_Activity_
Copy the data below. Keep every line exactly as it is.

(Extracted data entries)
────────────────────

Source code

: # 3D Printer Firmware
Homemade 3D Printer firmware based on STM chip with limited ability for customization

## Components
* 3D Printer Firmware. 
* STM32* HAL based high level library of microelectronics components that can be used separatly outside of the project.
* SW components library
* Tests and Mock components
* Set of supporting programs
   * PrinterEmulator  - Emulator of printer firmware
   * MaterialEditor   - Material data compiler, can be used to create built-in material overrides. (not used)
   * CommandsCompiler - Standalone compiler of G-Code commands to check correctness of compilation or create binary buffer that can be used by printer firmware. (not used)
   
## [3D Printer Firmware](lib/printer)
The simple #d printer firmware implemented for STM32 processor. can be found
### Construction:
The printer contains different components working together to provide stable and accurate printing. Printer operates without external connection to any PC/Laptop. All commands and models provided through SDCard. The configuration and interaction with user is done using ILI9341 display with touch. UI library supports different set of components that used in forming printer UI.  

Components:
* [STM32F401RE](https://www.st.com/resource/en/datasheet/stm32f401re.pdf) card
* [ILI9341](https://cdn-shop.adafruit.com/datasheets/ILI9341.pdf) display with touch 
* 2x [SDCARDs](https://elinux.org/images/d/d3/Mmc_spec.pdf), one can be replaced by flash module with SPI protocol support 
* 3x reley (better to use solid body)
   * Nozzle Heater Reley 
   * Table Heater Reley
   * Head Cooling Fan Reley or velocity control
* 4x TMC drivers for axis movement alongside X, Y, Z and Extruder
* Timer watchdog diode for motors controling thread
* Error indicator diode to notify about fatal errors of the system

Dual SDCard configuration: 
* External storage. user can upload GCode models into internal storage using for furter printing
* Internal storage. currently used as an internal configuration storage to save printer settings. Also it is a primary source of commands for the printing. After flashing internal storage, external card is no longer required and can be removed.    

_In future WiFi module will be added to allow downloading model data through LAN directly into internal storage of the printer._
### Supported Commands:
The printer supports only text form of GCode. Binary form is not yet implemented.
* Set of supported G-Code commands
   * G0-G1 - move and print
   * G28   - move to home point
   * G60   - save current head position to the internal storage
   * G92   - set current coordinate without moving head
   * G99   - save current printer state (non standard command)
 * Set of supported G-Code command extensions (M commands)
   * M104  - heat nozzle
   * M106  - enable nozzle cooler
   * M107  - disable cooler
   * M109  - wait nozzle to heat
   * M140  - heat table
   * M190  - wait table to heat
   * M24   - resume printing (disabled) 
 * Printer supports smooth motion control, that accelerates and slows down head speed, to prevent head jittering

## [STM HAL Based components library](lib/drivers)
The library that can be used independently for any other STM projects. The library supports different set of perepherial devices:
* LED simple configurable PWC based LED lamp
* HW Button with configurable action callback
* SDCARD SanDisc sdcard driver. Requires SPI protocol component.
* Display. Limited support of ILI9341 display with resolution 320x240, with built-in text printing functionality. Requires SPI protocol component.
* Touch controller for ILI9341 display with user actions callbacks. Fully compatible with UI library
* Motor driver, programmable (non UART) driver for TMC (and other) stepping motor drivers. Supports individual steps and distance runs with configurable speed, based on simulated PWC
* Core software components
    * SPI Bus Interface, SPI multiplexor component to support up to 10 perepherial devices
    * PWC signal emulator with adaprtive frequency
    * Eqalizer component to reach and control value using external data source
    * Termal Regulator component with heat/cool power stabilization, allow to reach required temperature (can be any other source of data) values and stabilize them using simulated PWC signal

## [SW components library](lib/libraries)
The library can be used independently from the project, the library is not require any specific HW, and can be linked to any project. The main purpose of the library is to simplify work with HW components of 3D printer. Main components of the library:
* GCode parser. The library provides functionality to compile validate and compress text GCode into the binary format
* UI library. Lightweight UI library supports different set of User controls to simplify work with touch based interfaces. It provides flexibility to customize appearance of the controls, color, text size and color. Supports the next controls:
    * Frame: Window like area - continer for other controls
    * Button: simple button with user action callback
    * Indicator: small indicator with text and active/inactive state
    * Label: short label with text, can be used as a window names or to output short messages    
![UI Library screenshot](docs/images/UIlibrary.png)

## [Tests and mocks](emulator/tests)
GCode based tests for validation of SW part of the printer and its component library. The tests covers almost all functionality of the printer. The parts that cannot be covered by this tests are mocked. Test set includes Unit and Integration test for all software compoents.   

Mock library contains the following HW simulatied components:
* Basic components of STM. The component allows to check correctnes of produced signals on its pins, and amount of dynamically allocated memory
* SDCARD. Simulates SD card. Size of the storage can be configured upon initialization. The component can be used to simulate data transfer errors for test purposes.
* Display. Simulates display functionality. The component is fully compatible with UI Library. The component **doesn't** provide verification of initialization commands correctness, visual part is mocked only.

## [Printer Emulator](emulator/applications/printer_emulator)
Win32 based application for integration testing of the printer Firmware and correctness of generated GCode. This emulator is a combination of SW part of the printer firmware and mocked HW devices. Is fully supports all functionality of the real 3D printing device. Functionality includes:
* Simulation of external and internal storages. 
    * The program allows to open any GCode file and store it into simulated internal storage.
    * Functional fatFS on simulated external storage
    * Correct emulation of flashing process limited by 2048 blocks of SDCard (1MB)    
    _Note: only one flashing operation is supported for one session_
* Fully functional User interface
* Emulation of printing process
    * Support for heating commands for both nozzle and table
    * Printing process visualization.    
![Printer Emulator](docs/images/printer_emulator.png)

────────────────────

_Exercise output_
Source code

: # 3D Printer Firmware
Homemade 3D Printer firmware based on STM chip with limited ability for customization

## Components
* 3D Printer Firmware. 
* STM32* HAL based high level library of microelectronics components that can be used separatly outside of the project.
* SW components library
* Tests and Mock components
* Set of supporting programs
   * PrinterEmulator  - Emulator of printer firmware
   * MaterialEditor   - Material data compiler, can be used to create built-in material overrides. (not used)
   * CommandsCompiler - Standalone compiler of G-Code commands to check correctness of compilation or create binary buffer that can be used by printer firmware. (not used)
   
## [3D Printer Firmware](lib/printer)
The simple #d printer firmware implemented for STM32 processor. can be found
### Construction:
The printer contains different components working together to provide stable and accurate printing. Printer operates without external connection to any PC/Laptop. All commands and models provided through SDCard. The configuration and interaction with user is done using ILI9341 display with touch. UI library supports different set of components that used in forming printer UI.  

Components:
* [STM32F401RE](https://www.st.com/resource/en/datasheet/stm32f401re.pdf) card
* [ILI9341](https://cdn-shop.adafruit.com/datasheets/ILI9341.pdf) display with touch 
* 2x [SDCARDs](https://elinux.org/images/d/d3/Mmc_spec.pdf), one can be replaced by flash module with SPI protocol support 
* 3x reley (better to use solid body)
   * Nozzle Heater Reley 
   * Table Heater Reley
   * Head Cooling Fan Reley or velocity control
* 4x TMC drivers for axis movement alongside X, Y, Z and Extruder
* Timer watchdog diode for motors controling thread
* Error indicator diode to notify about fatal errors of the system

Dual SDCard configuration: 
* External storage. user can upload GCode models into internal storage using for furter printing
* Internal storage. currently used as an internal configuration storage to save printer settings. Also it is a primary source of commands for the printing. After flashing internal storage, external card is no longer required and can be removed.    

_In future WiFi module will be added to allow downloading model data through LAN directly into internal storage of the printer._
### Supported Commands:
The printer supports only text form of GCode. Binary form is not yet implemented.
* Set of supported G-Code commands
   * G0-G1 - move and print
   * G28   - move to home point
   * G60   - save current head position to the internal storage
   * G92   - set current coordinate without moving head
   * G99   - save current printer state (non standard command)
 * Set of supported G-Code command extensions (M commands)
   * M104  - heat nozzle
   * M106  - enable nozzle cooler
   * M107  - disable cooler
   * M109  - wait nozzle to heat
   * M140  - heat table
   * M190  - wait table to heat
   * M24   - resume printing (disabled) 
 * Printer supports smooth motion control, that accelerates and slows down head speed, to prevent head jittering

## [STM HAL Based components library](lib/drivers)
The library that can be used independently for any other STM projects. The library supports different set of perepherial devices:
* LED simple configurable PWC based LED lamp
* HW Button with configurable action callback
* SDCARD SanDisc sdcard driver. Requires SPI protocol component.
* Display. Limited support of ILI9341 display with resolution 320x240, with built-in text printing functionality. Requires SPI protocol component.
* Touch controller for ILI9341 display with user actions callbacks. Fully compatible with UI library
* Motor driver, programmable (non UART) driver for TMC (and other) stepping motor drivers. Supports individual steps and distance runs with configurable speed, based on simulated PWC
* Core software components
    * SPI Bus Interface, SPI multiplexor component to support up to 10 perepherial devices
    * PWC signal emulator with adaprtive frequency
    * Eqalizer component to reach and control value using external data source
    * Termal Regulator component with heat/cool power stabilization, allow to reach required temperature (can be any other source of data) values and stabilize them using simulated PWC signal

## [SW components library](lib/libraries)
The library can be used independently from the project, the library is not require any specific HW, and can be linked to any project. The main purpose of the library is to simplify work with HW components of 3D printer. Main components of the library:
* GCode parser. The library provides functionality to compile validate and compress text GCode into the binary format
* UI library. Lightweight UI library supports different set of User controls to simplify work with touch based interfaces. It provides flexibility to customize appearance of the controls, color, text size and color. Supports the next controls:
    * Frame: Window like area - continer for other controls
    * Button: simple button with user action callback
    * Indicator: small indicator with text and active/inactive state
    * Label: short label with text, can be used as a window names or to output short messages    
![UI Library screenshot](docs/images/UIlibrary.png)

## [Tests and mocks](emulator/tests)
GCode based tests for validation of SW part of the printer and its component library. The tests covers almost all functionality of the printer. The parts that cannot be covered by this tests are mocked. Test set includes Unit and Integration test for all software compoents.   

Mock library contains the following HW simulatied components:
* Basic components of STM. The component allows to check correctnes of produced signals on its pins, and amount of dynamically allocated memory
* SDCARD. Simulates SD card. Size of the storage can be configured upon initialization. The component can be used to simulate data transfer errors for test purposes.
* Display. Simulates display functionality. The component is fully compatible with UI Library. The component **doesn't** provide verification of initialization commands correctness, visual part is mocked only.

## [Printer Emulator](emulator/applications/printer_emulator)
Win32 based application for integration testing of the printer Firmware and correctness of generated GCode. This emulator is a combination of SW part of the printer firmware and mocked HW devices. Is fully supports all functionality of the real 3D printing device. Functionality includes:
* Simulation of external and internal storages. 
    * The program allows to open any GCode file and store it into simulated internal storage.
    * Functional fatFS on simulated external storage
    * Correct emulation of flashing process limited by 2048 blocks of SDCard (1MB)    
    _Note: only one flashing operation is supported for one session_
* Fully functional User interface
* Emulation of printing process
    * Support for heating commands for both nozzle and table
    * Printing process visualization.    
![Printer Emulator](docs/images/printer_emulator.png)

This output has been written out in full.